» **What this task involves**: Reproduce, character for character, the lines below from the first through the one with "这里可以直接代入 $w$ 的根式去展开，但那样会突然出现一些不太有来由的计算。我们尝试利用". Leave pictures out.

» **Dataset extract**:
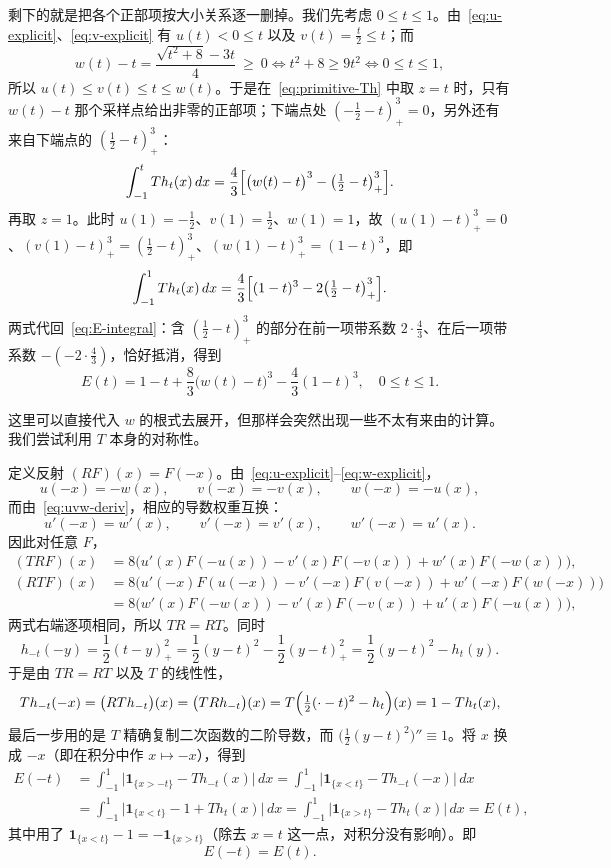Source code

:\documentclass[UTF8,fontset=windows,a4paper,11pt]{ctexart}
\begin{document}
剩下的就是把各个正部项按大小关系逐一删掉。我们先考虑 $0\le t\le1$。由~\eqref{eq:u-explicit}、\eqref{eq:v-explicit} 有 $u(t)<0\le t$ 以及 $v(t)=\frac{t}{2}\le t$；而
\[
    w(t)-t=\frac{\sqrt{t^2+8}-3t}{4}\ \ge\ 0
    \iff t^2+8\ge 9t^2
    \iff 0\le t\le1,
\]
所以 $u(t)\le v(t)\le t\le w(t)$。于是在~\eqref{eq:primitive-Th} 中取 $z=t$ 时，只有 $w(t)-t$ 那个采样点给出非零的正部项；下端点处 $(-\frac12-t)_+^3=0$，另外还有来自下端点的 $(\frac12-t)_+^3$：
\[
    \int_{-1}^{t}Th_t(x)\,dx
    =\frac43\Bigl[\bigl(w(t)-t\bigr)^3-\bigl(\tfrac12-t\bigr)_+^3\Bigr].
\]
再取 $z=1$。此时 $u(1)=-\frac12$、$v(1)=\frac12$、$w(1)=1$，故 $(u(1)-t)_+^3=0$、$(v(1)-t)_+^3=(\frac12-t)_+^3$、$(w(1)-t)_+^3=(1-t)^3$，即
\[
    \int_{-1}^{1}Th_t(x)\,dx
    =\frac43\Bigl[(1-t)^3-2\bigl(\tfrac12-t\bigr)_+^3\Bigr].
\]
两式代回~\eqref{eq:E-integral}：含 $(\frac12-t)_+^3$ 的部分在前一项带系数 $2\cdot\frac43$、在后一项带系数 $-(-2\cdot\frac43)$，恰好抵消，得到
\begin{equation}
    E(t)=1-t+\frac83\bigl(w(t)-t\bigr)^3-\frac43(1-t)^3,
    \quad 0\le t\le1.
    \label{eq:E-positive}
\end{equation}

这里可以直接代入 $w$ 的根式去展开，但那样会突然出现一些不太有来由的计算。我们尝试利用 $T$ 本身的对称性。

定义反射 $(RF)(x)=F(-x)$。由~\eqref{eq:u-explicit}--\eqref{eq:w-explicit}，
\[
    u(-x)=-w(x),\qquad v(-x)=-v(x),\qquad w(-x)=-u(x),
\]
而由~\eqref{eq:uvw-deriv}，相应的导数权重互换：
\[
    u'(-x)=w'(x),\qquad v'(-x)=v'(x),\qquad w'(-x)=u'(x).
\]
因此对任意 $F$，
\begin{align*}
    (TRF)(x)&=8\bigl(u'(x)F(-u(x))-v'(x)F(-v(x))+w'(x)F(-w(x))\bigr),\\
    (RTF)(x)&=8\bigl(u'(-x)F(u(-x))-v'(-x)F(v(-x))+w'(-x)F(w(-x))\bigr)\\
    &=8\bigl(w'(x)F(-w(x))-v'(x)F(-v(x))+u'(x)F(-u(x))\bigr),
\end{align*}
两式右端逐项相同，所以 $TR=RT$。同时
\[
    h_{-t}(-y)=\frac12(t-y)_+^2=\frac12(y-t)^2-\frac12(y-t)_+^2=\frac12(y-t)^2-h_t(y).
\]
于是由 $TR=RT$ 以及 $T$ 的线性性，
\[
    Th_{-t}(-x)=\bigl(RTh_{-t}\bigr)(x)=\bigl(TRh_{-t}\bigr)(x)
    =T\Bigl(\tfrac12(\cdot-t)^2-h_t\Bigr)(x)=1-Th_t(x),
\]
最后一步用的是 $T$ 精确复制二次函数的二阶导数，而 $\bigl(\frac12(y-t)^2\bigr)''\equiv1$。将 $x$ 换成 $-x$（即在积分中作 $x\mapsto -x$），得到
\begin{align*}
    E(-t)&=\int_{-1}^{1}\bigl|\mathbf1_{\{x>-t\}}-Th_{-t}(x)\bigr|\,dx
    =\int_{-1}^{1}\bigl|\mathbf1_{\{x<t\}}-Th_{-t}(-x)\bigr|\,dx\\
    &=\int_{-1}^{1}\bigl|\mathbf1_{\{x<t\}}-1+Th_t(x)\bigr|\,dx
    =\int_{-1}^{1}\bigl|\mathbf1_{\{x>t\}}-Th_t(x)\bigr|\,dx
    =E(t),
\end{align*}
其中用了 $\mathbf1_{\{x<t\}}-1=-\mathbf1_{\{x>t\}}$（除去 $x=t$ 这一点，对积分没有影响）。即
\begin{equation}
    E(-t)=E(t).
    \label{eq:E-even}
\end{equation}
\end{document}
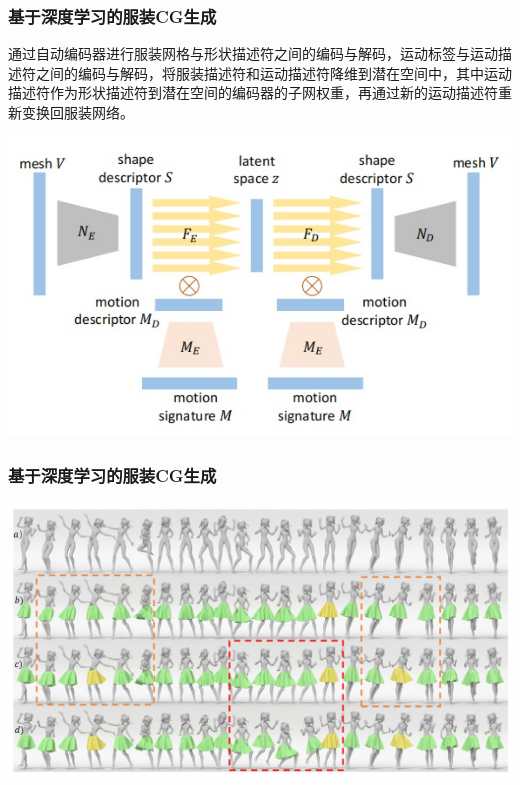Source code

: \documentclass[aspectratio=43]{ctexbeamer}
\begin{document}
\begin{frame}
  \frametitle{基于深度学习的服装CG生成}
​		\; \;通过自动编码器进行服装网格与形状描述符之间的编码与解码，运动标签与运动描述符之间的编码与解码，将服装描述符和运动描述符降维到潜在空间中，其中运动描述符作为形状描述符到潜在空间的编码器的子网权重，再通过新的运动描述符重新变换回服装网络。

        \begin{center}
            \includegraphics[width=0.6\linewidth]{./fig/auto-encode.jpg}
        \end{center}
\end{frame}

\begin{frame}
  \frametitle{基于深度学习的服装CG生成}
        \begin{center}
            \includegraphics[width=1.0\linewidth]{./fig/animation.jpg}
        \end{center}
\end{frame}
\end{document}
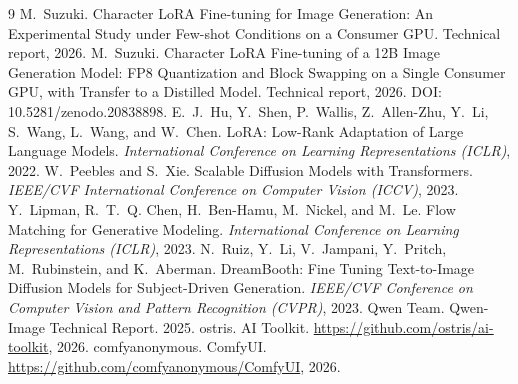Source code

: \documentclass[10pt,twocolumn]{article}
\begin{document}
\begin{thebibliography}{9}
 M.~Suzuki. Character LoRA Fine-tuning for Image Generation: An Experimental Study under Few-shot Conditions on a Consumer GPU. Technical report, 2026.
 M.~Suzuki. Character LoRA Fine-tuning of a 12B Image Generation Model: FP8 Quantization and Block Swapping on a Single Consumer GPU, with Transfer to a Distilled Model. Technical report, 2026. DOI: 10.5281/zenodo.20838898.
 E.~J.~Hu, Y.~Shen, P.~Wallis, Z.~Allen-Zhu, Y.~Li, S.~Wang, L.~Wang, and W.~Chen. LoRA: Low-Rank Adaptation of Large Language Models. \textit{International Conference on Learning Representations (ICLR)}, 2022.
 W.~Peebles and S.~Xie. Scalable Diffusion Models with Transformers. \textit{IEEE/CVF International Conference on Computer Vision (ICCV)}, 2023.
 Y.~Lipman, R.~T.~Q. Chen, H.~Ben-Hamu, M.~Nickel, and M.~Le. Flow Matching for Generative Modeling. \textit{International Conference on Learning Representations (ICLR)}, 2023.
 N.~Ruiz, Y.~Li, V.~Jampani, Y.~Pritch, M.~Rubinstein, and K.~Aberman. DreamBooth: Fine Tuning Text-to-Image Diffusion Models for Subject-Driven Generation. \textit{IEEE/CVF Conference on Computer Vision and Pattern Recognition (CVPR)}, 2023.
 Qwen Team. Qwen-Image Technical Report. 2025.
 ostris. AI Toolkit. \url{https://github.com/ostris/ai-toolkit}, 2026.
 comfyanonymous. ComfyUI. \url{https://github.com/comfyanonymous/ComfyUI}, 2026.
\end{thebibliography}
\end{document}
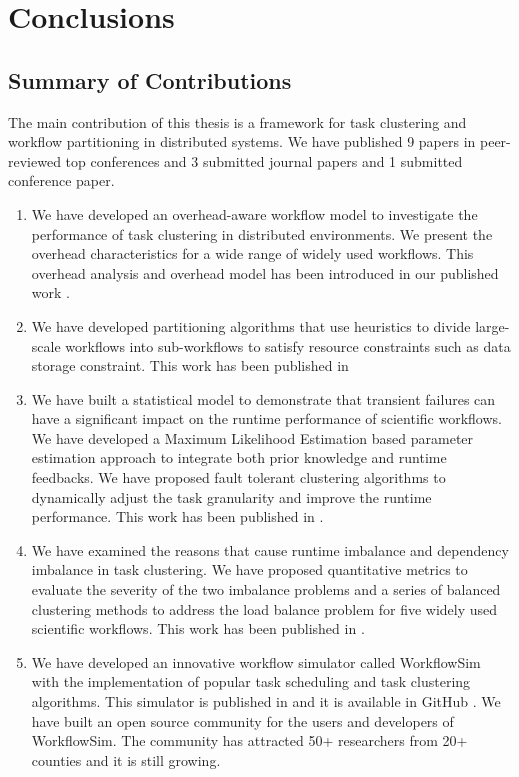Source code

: \chapter{Conclusions}

\section{Summary of Contributions}


The main contribution of this thesis is a framework for task clustering and workflow partitioning in distributed systems. We have published 9 papers in peer-reviewed top conferences and 3 submitted journal papers and 1 submitted conference paper. 
\begin{enumerate}
\item We have developed an overhead-aware workflow model to investigate the performance of task clustering in distributed environments. We present the overhead characteristics for a wide range of widely used workflows. This overhead analysis and overhead model has been introduced in our published work \cite{Chen2013a, Chen2011, Chen2013b}. 
\item We have developed partitioning algorithms that use heuristics to divide large-scale workflows into sub-workflows to satisfy resource constraints such as data storage constraint. This work has been published in \cite{Chen2011a, Integration2012}
\item We have built a statistical model to demonstrate that transient failures can have a significant impact on the runtime performance of scientific workflows. We have developed a Maximum Likelihood Estimation based parameter estimation approach to integrate both prior knowledge and runtime feedbacks. We have proposed fault tolerant clustering algorithms to dynamically adjust the task granularity and improve the runtime performance. This work has been published in \cite{Chen2012}. 
\item We have examined the reasons that cause runtime imbalance and dependency imbalance in task clustering. We have proposed quantitative metrics to evaluate the severity of the two imbalance problems and a series of balanced clustering methods to address the load balance problem for five widely used scientific workflows. This work has been published in \cite{Chen2013a, Chen2013b}. 
\item We have developed an innovative workflow simulator called WorkflowSim with the implementation of popular task scheduling and task clustering algorithms. This simulator is published in \cite{WorkflowSim} and it is available in GitHub \cite{WorkflowSim-Github}. 
We have built an open source community for the users and developers of WorkflowSim. The community has attracted 50+ researchers from 20+ counties and it is still growing. 
\end{enumerate}




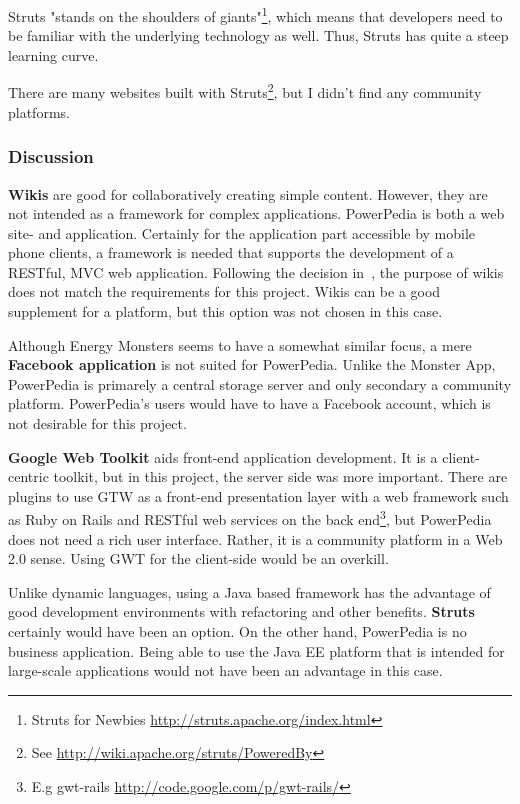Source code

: Struts "stands on the shoulders of giants"\footnote{Struts for Newbies \url{http://struts.apache.org/index.html}}, which means that developers need to be familiar with the underlying technology as well. Thus, Struts has quite a steep learning curve. 

There are many websites built with Struts\footnote{See \url{http://wiki.apache.org/struts/PoweredBy}}, but I didn't find any community platforms. 

\subsubsection{Discussion}
\textbf{Wikis} are good for collaboratively creating simple content. However, they are not intended as a framework for complex applications. PowerPedia is both a web site- and application. Certainly for the application part accessible by mobile phone clients, a framework is needed that supports the development of a RESTful, MVC web application. Following the decision in~\cite{merklepp}, the purpose of wikis does not match the requirements for this project. 
Wikis can be a good supplement for a platform, but this option was not chosen in this case.

Although Energy Monsters seems to have a somewhat similar focus, a mere \textbf{Facebook application} is not suited for PowerPedia. Unlike the Monster App, PowerPedia is primarely a central storage server and only secondary a community platform. PowerPedia's users would have to have a Facebook account, which is not desirable for this project. 

\textbf{Google Web Toolkit} aids front-end application development. It is a client-centric toolkit, but in this project, the server side was more important. 
There are plugins to use GTW as a front-end presentation layer with a web framework such as Ruby on Rails and RESTful web services on the back end\footnote{E.g gwt-rails \url{http://code.google.com/p/gwt-rails/}}, but PowerPedia does not need a rich user interface. Rather, it is a community platform in a Web 2.0 sense. Using GWT for the client-side would be an overkill. 

Unlike dynamic languages, using a Java based framework has the advantage of good development environments with refactoring and other benefits. \textbf{Struts} certainly would have been an option. On the other hand, PowerPedia is no business application. Being able to use the Java EE platform that is intended for large-scale applications would not have been an advantage in this case.  

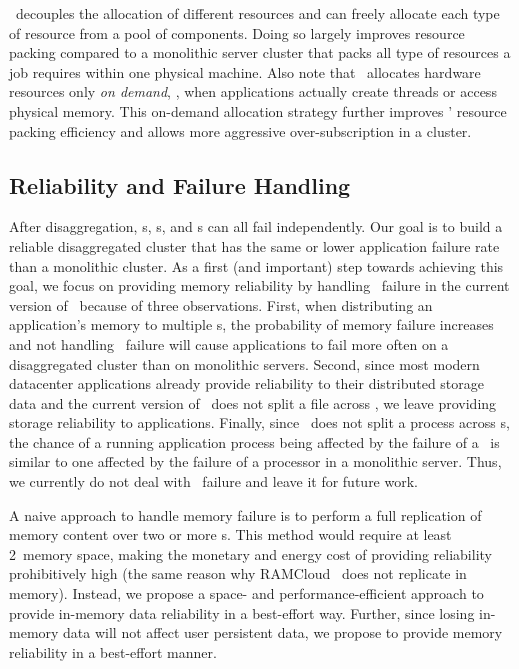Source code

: \lego\ decouples the allocation of different resources and 
can freely allocate each type of resource from a pool of components.
Doing so largely improves resource packing compared to a monolithic server cluster
that packs all type of resources a job requires within one physical machine.
Also note that \lego\ allocates hardware resources only {\em on demand}, 
\ie, when applications actually create threads or access physical memory.
This on-demand allocation strategy further improves \lego' resource packing efficiency
and allows more aggressive over-subscription in a cluster.

\subsection{Reliability and Failure Handling}
\label{sec:lego:failure}
After disaggregation, \pcomponent{}s, \mcomponent{}s, and \scomponent{}s can all fail independently.
Our goal is to build a reliable disaggregated cluster that has the same or lower application failure rate
than a monolithic cluster.
As a first (and important) step towards achieving this goal, %
we focus on providing memory reliability by handling \mcomponent\ failure in the current version of \lego\ because of three observations.
First, when distributing an application's memory to multiple \mcomponent{}s, 
the probability of memory failure increases and not handling \mcomponent\ failure will cause applications to fail more often 
on a disaggregated cluster than on monolithic servers.
Second, since most modern datacenter applications
already provide reliability to their distributed storage data %
and the current version of \lego\ does not split a file across \scomponent,
we leave providing storage reliability to applications.
Finally, since \lego\ does not split a process across \pcomponent{}s,
the chance of a running application process being affected by the failure of a \pcomponent\ is similar to 
one affected by the failure of a processor in a monolithic server.
Thus, we currently do not deal with \pcomponent\ failure and leave it for future work.

A naive approach to handle memory failure is to perform a full replication of memory content over two or more \mcomponent{}s.
This method would require at least 2\x\ memory space,
making the monetary and energy cost of providing reliability prohibitively high (the same reason why RAMCloud~\cite{Ongaro11-RamCloud} does not replicate in memory).
Instead, we propose a space- and performance-efficient approach to provide in-memory data reliability in a best-effort way.
Further, since losing in-memory data will not affect user persistent data,
we propose to provide memory reliability in a best-effort manner.

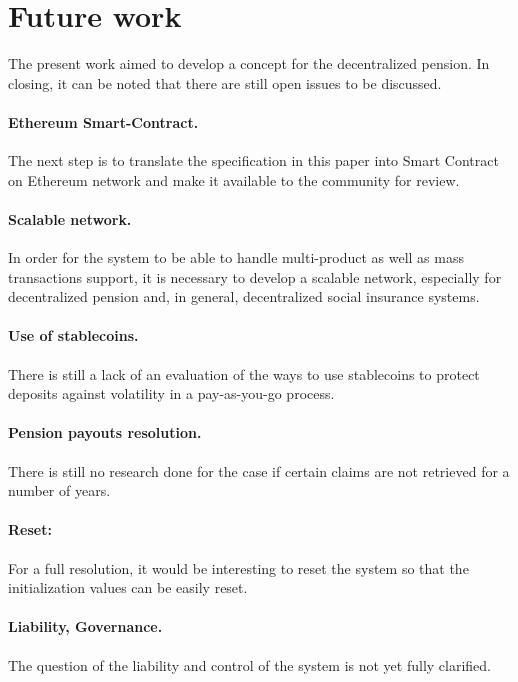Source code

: \section{Future work}


The present work aimed to develop a concept for the decentralized pension. In closing, it can be noted that there are still open issues to be discussed.


\paragraph{Ethereum Smart-Contract.} The next step is to translate the specification in this paper into Smart Contract on Ethereum network and make it available to the community for review.

\paragraph{Scalable network.} In order for the system to be able to handle multi-product as well as mass transactions support, it is necessary to develop a scalable network, especially for decentralized pension and, in general, decentralized social insurance systems.

\paragraph{Use of stablecoins.} There is still a lack of an evaluation of the ways to use stablecoins  to protect deposits against volatility in a pay-as-you-go process.

\paragraph{Pension payouts resolution.} There is still no research done for the case if certain claims are not retrieved for a number of years.

\paragraph{Reset:} For a full resolution, it would be interesting to reset the system so that the initialization values can be easily reset.

\paragraph{Liability, Governance.} The question of the liability and control of the system is not yet fully clarified.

» **Reply to the exercise**:
Source code

:\documentclass[UTF8,fontset=windows,a4paper,11pt]{ctexart}
\begin{document}
剩下的就是把各个正部项按大小关系逐一删掉。我们先考虑 $0\le t\le1$。由~\eqref{eq:u-explicit}、\eqref{eq:v-explicit} 有 $u(t)<0\le t$ 以及 $v(t)=\frac{t}{2}\le t$；而
\[
    w(t)-t=\frac{\sqrt{t^2+8}-3t}{4}\ \ge\ 0
    \iff t^2+8\ge 9t^2
    \iff 0\le t\le1,
\]
所以 $u(t)\le v(t)\le t\le w(t)$。于是在~\eqref{eq:primitive-Th} 中取 $z=t$ 时，只有 $w(t)-t$ 那个采样点给出非零的正部项；下端点处 $(-\frac12-t)_+^3=0$，另外还有来自下端点的 $(\frac12-t)_+^3$：
\[
    \int_{-1}^{t}Th_t(x)\,dx
    =\frac43\Bigl[\bigl(w(t)-t\bigr)^3-\bigl(\tfrac12-t\bigr)_+^3\Bigr].
\]
再取 $z=1$。此时 $u(1)=-\frac12$、$v(1)=\frac12$、$w(1)=1$，故 $(u(1)-t)_+^3=0$、$(v(1)-t)_+^3=(\frac12-t)_+^3$、$(w(1)-t)_+^3=(1-t)^3$，即
\[
    \int_{-1}^{1}Th_t(x)\,dx
    =\frac43\Bigl[(1-t)^3-2\bigl(\tfrac12-t\bigr)_+^3\Bigr].
\]
两式代回~\eqref{eq:E-integral}：含 $(\frac12-t)_+^3$ 的部分在前一项带系数 $2\cdot\frac43$、在后一项带系数 $-(-2\cdot\frac43)$，恰好抵消，得到
\begin{equation}
    E(t)=1-t+\frac83\bigl(w(t)-t\bigr)^3-\frac43(1-t)^3,
    \quad 0\le t\le1.
    \label{eq:E-positive}
\end{equation}

这里可以直接代入 $w$ 的根式去展开，但那样会突然出现一些不太有来由的计算。我们尝试利用 $T$ 本身的对称性。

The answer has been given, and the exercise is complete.